My cooking lessons started in 1985. My beloved grandmother had a stroke earlier that year. Our annual trek to the East Coast happened as always, except we knew we were not going to NY to visit our grandmother anymore. My Mother and Uncle had moved her to Columbia, MD to be near him and his family. It was a HUGE transition for everyone. I asked to go see her on our second day in Maryland. My Aunt drove me over and I was absolutely horrified at what the visiting nurse tried to feed my grandmother. The woman who made these fabulous looking and tasting meals, desserts and breakfast breads; was being served what looked to be dog food. I was ONLY 14 with NO authority but I was NOT going to let that slop on a plate pass for food. I cannot recall the exact conversation my grandmother and I had, but we fired everyone that came to check on her except the nurse that took vitals.

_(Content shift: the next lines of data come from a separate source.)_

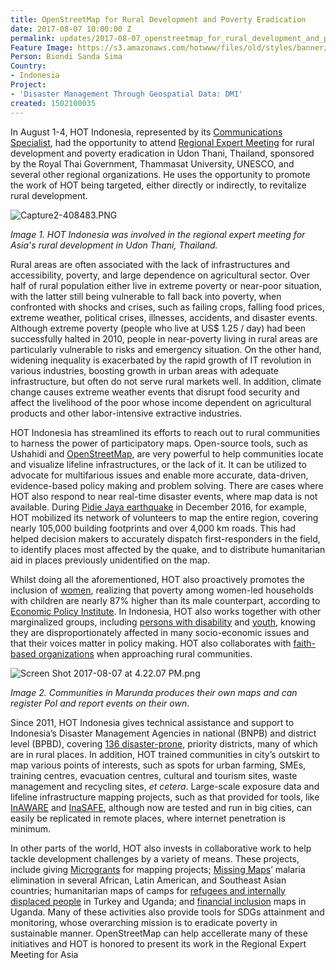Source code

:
 ```yaml
---
title: OpenStreetMap for Rural Development and Poverty Eradication
date: 2017-08-07 10:00:00 Z
permalink: updates/2017-08-07_openstreetmap_for_rural_development_and_poverty_eradication
Feature Image: https://s3.amazonaws.com/hotwww/files/old/styles/banner/public/Screen+Shot+2017-08-07+at+4.58.52+PM.png
Person: Biondi Sanda Sima
Country:
- Indonesia
Project:
- 'Disaster Management Through Geospatial Data: DMI'
created: 1502100035
---
```


In August 1-4, HOT Indonesia, represented by its [Communications Specialist](https://www.hotosm.org/id/users/biondi_sima), had the opportunity to attend [Regional Expert Meeting](http://puey-ungphakorn.org/?page_id=1688) for rural development and poverty eradication in Udon Thani, Thailand, sponsored by the Royal Thai Government, Thammasat University, UNESCO, and several other regional organizations. He uses the opportunity to promote the work of HOT being targeted, either directly or indirectly, to revitalize rural development.

![Capture2-408483.PNG](https://cdn.hotosm.org/website/Capture2-408483.PNG)

*Image 1. HOT Indonesia was involved in the regional expert meeting for Asia's rural development in Udon Thani, Thailand.*

Rural areas are often associated with the lack of infrastructures and accessibility, poverty, and large dependence on agricultural sector. Over half of rural population either live in extreme poverty or near-poor situation, with the latter still being vulnerable to fall back into poverty, when confronted with shocks and crises, such as failing crops, falling food prices, extreme weather, political crises, illnesses, accidents, and disaster events. Although extreme poverty (people who live at US$ 1.25 / day) had been successfully halted in 2010, people in near-poverty living in rural areas are particularly vulnerable to risks and emergency situation. On the other hand, widening inequality is exacerbated by the rapid growth of IT revolution in various industries, boosting growth in urban areas with adequate infrastructure, but often do not serve rural markets well. In addition, climate change causes extreme weather events that disrupt food security and affect the livelihood of the poor whose income dependent on agricultural products and other labor-intensive extractive industries.

HOT Indonesia has streamlined its efforts to reach out to rural communities to harness the power of participatory maps. Open-source tools, such as Ushahidi and [OpenStreetMap](https://openstreetmap.id), are very powerful to help communities locate and visualize lifeline infrastructures, or the lack of it. It can be utilized to advocate for multifarious issues and enable more accurate, data-driven, evidence-based policy making and problem solving. There are cases where HOT also respond to near real-time disaster events, where map data is not available. During [Pidie Jaya earthquake](https://www.hotosm.org/fr/node/573) in December 2016, for example, HOT mobilized its network of volunteers to map the entire region, covering nearly 105,000 building footprints and over 4,000 km roads. This had helped decision makers to accurately dispatch first-responders in the field, to identify places most affected by the quake, and to distribute humanitarian aid in places previously unidentified on the map.

Whilst doing all the aforementioned, HOT also proactively promotes the inclusion of [women](https://www.hotosm.org/updates/2017-03-13_celebrating_international_women%E2%80%99s_day_hot_empowers_women_with_ict_and_mapping), realizing that poverty among women-led households with children are nearly 87% higher than its male counterpart, according to [Economic Policy Institute](http://www.epi.org/publication/female-headed-families-children-poverty/). In Indonesia, HOT also works together with other marginalized groups, including [persons with disability](http://www.thejakartapost.com/life/2017/05/17/mapping-skills-for-disabled-communities-paving-the-road-to-inclusive-disaster-management.html) and [youth](https://openstreetmap.id/en/mapathon-untuk-proyek-pemetaan-inaware-bersama-universitas-indonesia/), knowing they are disproportionately affected in many socio-economic issues and that their voices matter in policy making. HOT also collaborates with [faith-based organizations](https://openstreetmap.id/en/pelatihan-ushahidi-bagi-st-untuk-pelaporan-kejadian-di-maumere-nusa-tenggara-timur/) when approaching rural communities.

![Screen Shot 2017-08-07 at 4.22.07 PM.png](https://cdn.hotosm.org/website/Screen+Shot+2017-08-07+at+4.22.07+PM.png)

*Image 2. Communities in Marunda produces their own maps and can register PoI and report events on their own*.

Since 2011, HOT Indonesia gives technical assistance and support to Indonesia’s Disaster Management Agencies in national (BNPB) and district level (BPBD), covering [136 disaster-prone](https://openstreetmap.id/en/bnpb-manfaatkan-tasking-manager-osm-untuk-pengumpulan-data-infrastruktur-di-136-kabupatenkota/), priority districts, many of which are in rural places. In addition, HOT trained communities in city’s outskirt to map various points of interests, such as spots for urban farming, SMEs, training centres, evacuation centres, cultural and tourism sites, waste management and recycling sites, *et cetera*. Large-scale exposure data and lifeline infrastructure mapping projects, such as that provided for tools, like [InAWARE](https://www.hotosm.org/projects/usaid_bnpb_inaware_disaster_management_early_warning_and_decision_support_capacity) and [InaSAFE](http://inasafe.org/), although now are tested and run in big cities, can easily be replicated in remote places, where internet penetration is minimum.

In other parts of the world, HOT also invests in collaborative work to help tackle development challenges by a variety of means. These projects, include giving [Microgrants](https://www.hotosm.org/updates/2017-04-20_hot_microgrants_2017_results) for mapping projects; [Missing Maps](http://missingmaps.org/)’ malaria elimination in several African, Latin American, and Southeast Asian countries; humanitarian maps of camps for [refugees and internally displaced people](https://www.hotosm.org/projects/urban_innovations_crowdsourcing_non_camp_refugee_data) in Turkey and Uganda; and [financial inclusion](https://www.hotosm.org/projects/mapping_financial_inclusion_in_uganda) maps in Uganda. Many of these activities also provide tools for SDGs attainment and monitoring, whose overarching mission is to eradicate poverty in sustainable manner. OpenStreetMap can help accellerate many of these initiatives and HOT is honored to present its work in the Regional Expert Meeting for Asia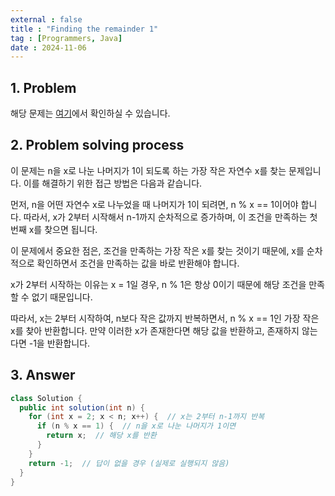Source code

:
 ```yaml
---
external : false
title : "Finding the remainder 1"
tag : [Programmers, Java]
date : 2024-11-06
---
```


## 1. Problem

해당 문제는 [여기](https://school.programmers.co.kr/learn/courses/30/lessons/87389)에서 확인하실 수 있습니다.

## 2. Problem solving process

이 문제는 n을 x로 나눈 나머지가 1이 되도록 하는 가장 작은 자연수 x를 찾는 문제입니다. 이를 해결하기 위한 접근 방법은 다음과 같습니다.

먼저, n을 어떤 자연수 x로 나누었을 때 나머지가 1이 되려면, n % x == 1이어야 합니다. 따라서, x가 2부터 시작해서 n-1까지 순차적으로 증가하며, 이 조건을 만족하는 첫 번째 x를 찾으면 됩니다.

이 문제에서 중요한 점은, 조건을 만족하는 가장 작은 x를 찾는 것이기 때문에, x를 순차적으로 확인하면서 조건을 만족하는 값을 바로 반환해야 합니다.

x가 2부터 시작하는 이유는 x = 1일 경우, n % 1은 항상 0이기 때문에 해당 조건을 만족할 수 없기 때문입니다.

따라서, x는 2부터 시작하여, n보다 작은 값까지 반복하면서, n % x == 1인 가장 작은 x를 찾아 반환합니다. 만약 이러한 x가 존재한다면 해당 값을 반환하고, 존재하지 않는다면 -1을 반환합니다.

## 3. Answer

```java
class Solution {
  public int solution(int n) {
    for (int x = 2; x < n; x++) {  // x는 2부터 n-1까지 반복
      if (n % x == 1) {  // n을 x로 나눈 나머지가 1이면
        return x;  // 해당 x를 반환
      }
    }
    return -1;  // 답이 없을 경우 (실제로 실행되지 않음)
  }
}
```
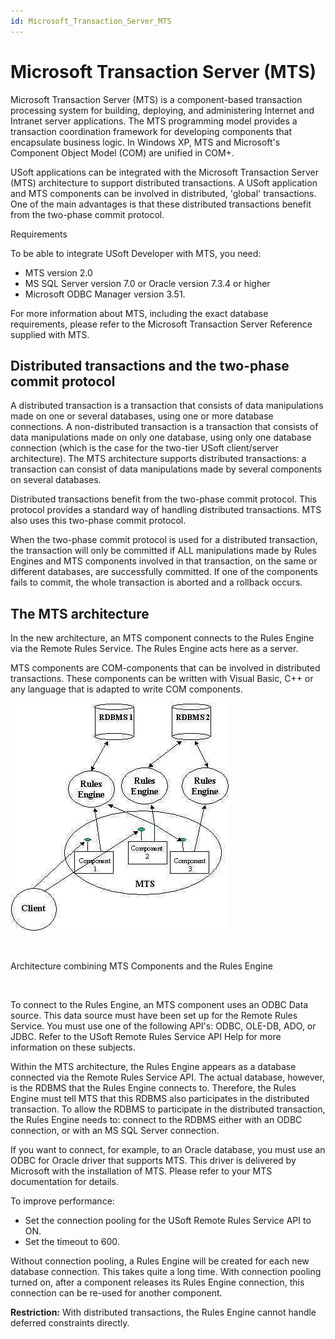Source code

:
 ```yaml
---
id: Microsoft_Transaction_Server_MTS
---
```


# Microsoft Transaction Server (MTS)

Microsoft Transaction Server (MTS) is a component-based transaction processing system for building, deploying, and administering Internet and Intranet server applications. The MTS programming model provides a transaction coordination framework for developing components that encapsulate business logic. In Windows XP, MTS and Microsoft's Component Object Model (COM) are unified in COM+.

USoft applications can be integrated with the Microsoft Transaction Server (MTS) architecture to support distributed transactions. A USoft application and MTS components can be involved in distributed, 'global' transactions. One of the main advantages is that these distributed transactions benefit from the two-phase commit protocol.

Requirements

To be able to integrate USoft Developer with MTS, you need:

- MTS version 2.0
- MS SQL Server version 7.0 or Oracle version 7.3.4 or higher
- Microsoft ODBC Manager version 3.51.

For more information about MTS, including the exact database requirements, please refer to the Microsoft Transaction Server Reference supplied with MTS.

## Distributed transactions and the two-phase commit protocol

A distributed transaction is a transaction that consists of data manipulations made on one or several databases, using one or more database connections. A non-distributed transaction is a transaction that consists of data manipulations made on only one database, using only one database connection (which is the case for the two-tier USoft client/server architecture). The MTS architecture supports distributed transactions: a transaction can consist of data manipulations made by several components on several databases.

Distributed transactions benefit from the two-phase commit protocol. This protocol provides a standard way of handling distributed transactions. MTS also uses this two-phase commit protocol.

When the two-phase commit protocol is used for a distributed transaction, the transaction will only be committed if ALL manipulations made by Rules Engines and MTS components involved in that transaction, on the same or different databases, are successfully committed. If one of the components fails to commit, the whole transaction is aborted and a rollback occurs.

## The MTS architecture

In the new architecture, an MTS component connects to the Rules Engine via the Remote Rules Service. The Rules Engine acts here as a server.

MTS components are COM-components that can be involved in distributed transactions. These components can be written with Visual Basic, C++ or any language that is adapted to write COM components.

![](./assets/f42a3b8e-2878-47e8-9e80-4e14c23b4fa2.jpg)

 

Architecture combining MTS Components and the Rules Engine

 

To connect to the Rules Engine, an MTS component uses an ODBC Data source. This data source must have been set up for the Remote Rules Service. You must use one of the following API's: ODBC, OLE-DB, ADO, or JDBC. Refer to the USoft Remote Rules Service API Help for more information on these subjects.

Within the MTS architecture, the Rules Engine appears as a database connected via the Remote Rules Service API. The actual database, however, is the RDBMS that the Rules Engine connects to. Therefore, the Rules Engine must tell MTS that this RDBMS also participates in the distributed transaction. To allow the RDBMS to participate in the distributed transaction, the Rules Engine needs to: connect to the RDBMS either with an ODBC connection, or with an MS SQL Server connection.

If you want to connect, for example, to an Oracle database, you must use an ODBC for Oracle driver that supports MTS. This driver is delivered by Microsoft with the installation of MTS. Please refer to your MTS documentation for details.

To improve performance:

- Set the connection pooling for the USoft Remote Rules Service API to ON.
- Set the timeout to 600.

Without connection pooling, a Rules Engine will be created for each new database connection. This takes quite a long time. With connection pooling turned on, after a component releases its Rules Engine connection, this connection can be re-used for another component.

**Restriction:** With distributed transactions, the Rules Engine cannot handle deferred constraints directly.

 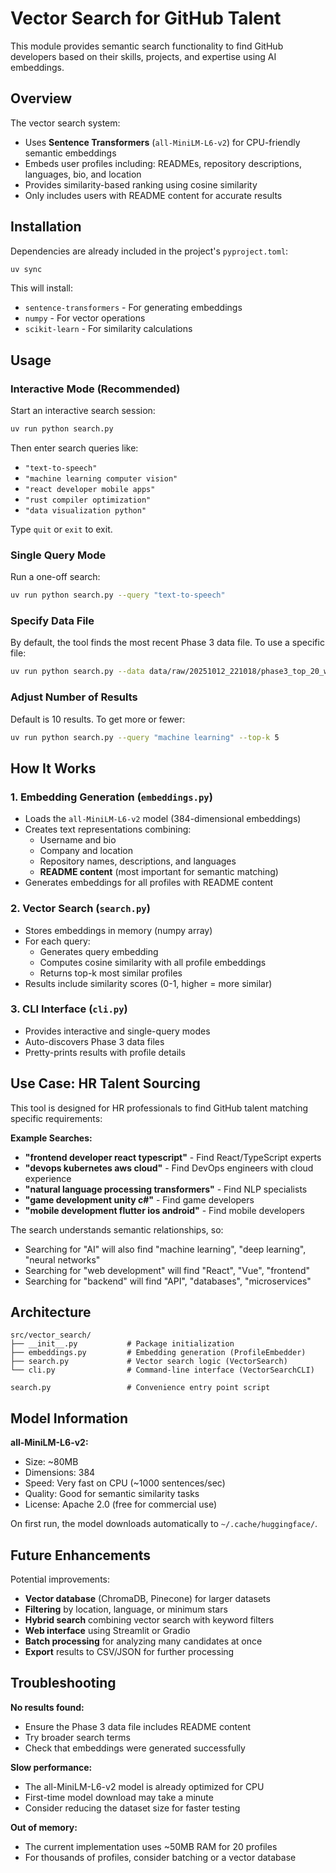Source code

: # Vector Search for GitHub Talent

This module provides semantic search functionality to find GitHub developers based on their skills, projects, and expertise using AI embeddings.

## Overview

The vector search system:
- Uses **Sentence Transformers** (`all-MiniLM-L6-v2`) for CPU-friendly semantic embeddings
- Embeds user profiles including: READMEs, repository descriptions, languages, bio, and location
- Provides similarity-based ranking using cosine similarity
- Only includes users with README content for accurate results

## Installation

Dependencies are already included in the project's `pyproject.toml`:
```bash
uv sync
```

This will install:
- `sentence-transformers` - For generating embeddings
- `numpy` - For vector operations
- `scikit-learn` - For similarity calculations

## Usage

### Interactive Mode (Recommended)

Start an interactive search session:
```bash
uv run python search.py
```

Then enter search queries like:
- `"text-to-speech"`
- `"machine learning computer vision"`
- `"react developer mobile apps"`
- `"rust compiler optimization"`
- `"data visualization python"`

Type `quit` or `exit` to exit.

### Single Query Mode

Run a one-off search:
```bash
uv run python search.py --query "text-to-speech"
```

### Specify Data File

By default, the tool finds the most recent Phase 3 data file. To use a specific file:
```bash
uv run python search.py --data data/raw/20251012_221018/phase3_top_20_with_readmes.json
```

### Adjust Number of Results

Default is 10 results. To get more or fewer:
```bash
uv run python search.py --query "machine learning" --top-k 5
```

## How It Works

### 1. **Embedding Generation** (`embeddings.py`)
- Loads the `all-MiniLM-L6-v2` model (384-dimensional embeddings)
- Creates text representations combining:
  - Username and bio
  - Company and location
  - Repository names, descriptions, and languages
  - **README content** (most important for semantic matching)
- Generates embeddings for all profiles with README content

### 2. **Vector Search** (`search.py`)
- Stores embeddings in memory (numpy array)
- For each query:
  - Generates query embedding
  - Computes cosine similarity with all profile embeddings
  - Returns top-k most similar profiles
- Results include similarity scores (0-1, higher = more similar)

### 3. **CLI Interface** (`cli.py`)
- Provides interactive and single-query modes
- Auto-discovers Phase 3 data files
- Pretty-prints results with profile details

## Use Case: HR Talent Sourcing

This tool is designed for HR professionals to find GitHub talent matching specific requirements:

**Example Searches:**
- **"frontend developer react typescript"** - Find React/TypeScript experts
- **"devops kubernetes aws cloud"** - Find DevOps engineers with cloud experience
- **"natural language processing transformers"** - Find NLP specialists
- **"game development unity c#"** - Find game developers
- **"mobile development flutter ios android"** - Find mobile developers

The search understands semantic relationships, so:
- Searching for "AI" will also find "machine learning", "deep learning", "neural networks"
- Searching for "web development" will find "React", "Vue", "frontend"
- Searching for "backend" will find "API", "databases", "microservices"

## Architecture

```
src/vector_search/
├── __init__.py           # Package initialization
├── embeddings.py         # Embedding generation (ProfileEmbedder)
├── search.py             # Vector search logic (VectorSearch)
└── cli.py                # Command-line interface (VectorSearchCLI)

search.py                 # Convenience entry point script
```

## Model Information

**all-MiniLM-L6-v2:**
- Size: ~80MB
- Dimensions: 384
- Speed: Very fast on CPU (~1000 sentences/sec)
- Quality: Good for semantic similarity tasks
- License: Apache 2.0 (free for commercial use)

On first run, the model downloads automatically to `~/.cache/huggingface/`.

## Future Enhancements

Potential improvements:
- **Vector database** (ChromaDB, Pinecone) for larger datasets
- **Filtering** by location, language, or minimum stars
- **Hybrid search** combining vector search with keyword filters
- **Web interface** using Streamlit or Gradio
- **Batch processing** for analyzing many candidates at once
- **Export** results to CSV/JSON for further processing

## Troubleshooting

**No results found:**
- Ensure the Phase 3 data file includes README content
- Try broader search terms
- Check that embeddings were generated successfully

**Slow performance:**
- The all-MiniLM-L6-v2 model is already optimized for CPU
- First-time model download may take a minute
- Consider reducing the dataset size for faster testing

**Out of memory:**
- The current implementation uses ~50MB RAM for 20 profiles
- For thousands of profiles, consider batching or a vector database

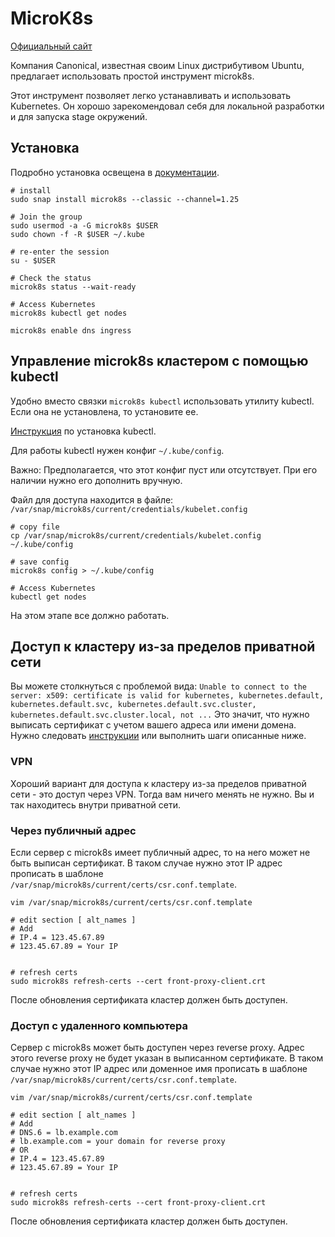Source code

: # MicroK8s

[Официальный сайт](https://microk8s.io/)

Компания Canonical, известная своим Linux дистрибутивом Ubuntu, предлагает использовать простой инструмент microk8s.

Этот инструмент позволяет легко устанавливать и использовать Kubernetes.
Он хорошо зарекомендовал себя для локальной разработки и для запуска stage окружений.

## Установка 
Подробно установка освещена в [документации](https://microk8s.io/docs/getting-started).

```shell
# install
sudo snap install microk8s --classic --channel=1.25

# Join the group
sudo usermod -a -G microk8s $USER
sudo chown -f -R $USER ~/.kube

# re-enter the session
su - $USER

# Check the status
microk8s status --wait-ready

# Access Kubernetes
microk8s kubectl get nodes

microk8s enable dns ingress
```

## Управление microk8s кластером с помощью kubectl
Удобно вместо связки `microk8s kubectl` использовать утилиту kubectl. Если она не установлена, то установите ее.

[Инструкция](../../../11-commands/00-kubectl-install.md) по установка kubectl.

Для работы kubectl нужен конфиг `~/.kube/config`.

Важно:
Предполагается, что этот конфиг пуст или отсутствует. При его наличии нужно его дополнить вручную. 

Файл для доступа находится в файле: `/var/snap/microk8s/current/credentials/kubelet.config` 
```shell
# copy file
cp /var/snap/microk8s/current/credentials/kubelet.config ~/.kube/config

# save config
microk8s config > ~/.kube/config

# Access Kubernetes
kubectl get nodes
```

На этом этапе все должно работать.

## Доступ к кластеру из-за пределов приватной сети
Вы можете столкнуться с проблемой вида:
`Unable to connect to the server: x509: certificate is valid for kubernetes, kubernetes.default, kubernetes.default.svc, kubernetes.default.svc.cluster, kubernetes.default.svc.cluster.local, not ...`
Это значит, что нужно выписать сертификат с учетом вашего адреса или имени домена.
Нужно следовать [инструкции](https://microk8s.io/docs/services-and-ports#heading--auth) или выполнить шаги описанные ниже.

### VPN
Хороший вариант для доступа к кластеру из-за пределов приватной сети - это доступ через VPN.
Тогда вам ничего менять не нужно. Вы и так находитесь внутри приватной сети.

### Через публичный адрес
Если сервер с microk8s имеет публичный адрес, то на него может не быть выписан сертификат.
В таком случае нужно этот IP адрес прописать в шаблоне `/var/snap/microk8s/current/certs/csr.conf.template`.

```shell
vim /var/snap/microk8s/current/certs/csr.conf.template

# edit section [ alt_names ]
# Add
# IP.4 = 123.45.67.89
# 123.45.67.89 = Your IP


# refresh certs
sudo microk8s refresh-certs --cert front-proxy-client.crt
```

После обновления сертификата кластер должен быть доступен.


### Доступ с удаленного компьютера
Сервер с microk8s может быть доступен через reverse proxy.
Адрес этого reverse proxy не будет указан в выписанном сертификате.
В таком случае нужно этот IP адрес или доменное имя прописать в шаблоне `/var/snap/microk8s/current/certs/csr.conf.template`.

```shell
vim /var/snap/microk8s/current/certs/csr.conf.template

# edit section [ alt_names ]
# Add
# DNS.6 = lb.example.com
# lb.example.com = your domain for reverse proxy
# OR
# IP.4 = 123.45.67.89
# 123.45.67.89 = Your IP


# refresh certs
sudo microk8s refresh-certs --cert front-proxy-client.crt
```

После обновления сертификата кластер должен быть доступен.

TRUE CONFESSIONS: We had no IDEA how we were going to make this work. But here is what we had….
- We were in a small town
- Everyone knew who we were
- She had a car
- I knew how to drive
- I knew how to grocery shop and run errands
- I knew how to clean house
- I could cook minor items
- No one ever questioned that I came and went everywhere alone
- It was typical to see kids my age running errands (not driving)
- I was tall for my age
- She encouraged me to say very little to people on my errands
The began cooking lessons the next day. While she did not have an exact method to teach me what to do, we did develop a system. Since she could no longer stand for long periods of time I would bring ingredients to her to see. She would then pull recipes from memory and give me approximate measurements. Praise God I knew the difference between a pinch, a dab, a dollop and a smidge. I say she coached me from the couch. It looked something like this. I would stand in front of her with a clean, raw chicken on a plate. She would think for a moment and then say, “let’s have baked chicken tonight.” The rest of her instructions were pretty much the same as I cooked the meal. Slowly a pattern developed and I began to catch onto what we ingredients we use for certain dishes. Like most gravy recipes started with juice from the cooked meat and flour. It was the hard work but I loved being with my grandmother and there was nothing I would not do for her.
I openly CONFESS:
- All the time I spent with her makes up a large part of who I am
- I am an entertainer and I love to entertain
- I love to cook and present beautiful food to my family and friends
- Just like my grandmother, it is the way that I show my love
- Starched linen tablecloths, beautifully set tables and cloth napkins still excite me
- There are certain smells that take me back to her kitchen in NY
- When I see older women, with soft wrinkled hands cooking up a storm, I smile and silently tell her “I miss you”
- Before I was Mitchell’s Mommy I was Francis Robinson’s grandchild
- She is the reason I cook
- She is my inspiration
As a matter of fact I would give anything for one more lesson from her. I understand she left me with an incredible gift. She showed me that hosting, cooking and serving took style and finesse. While I miss her terribly, she lives on in all her grandchildren.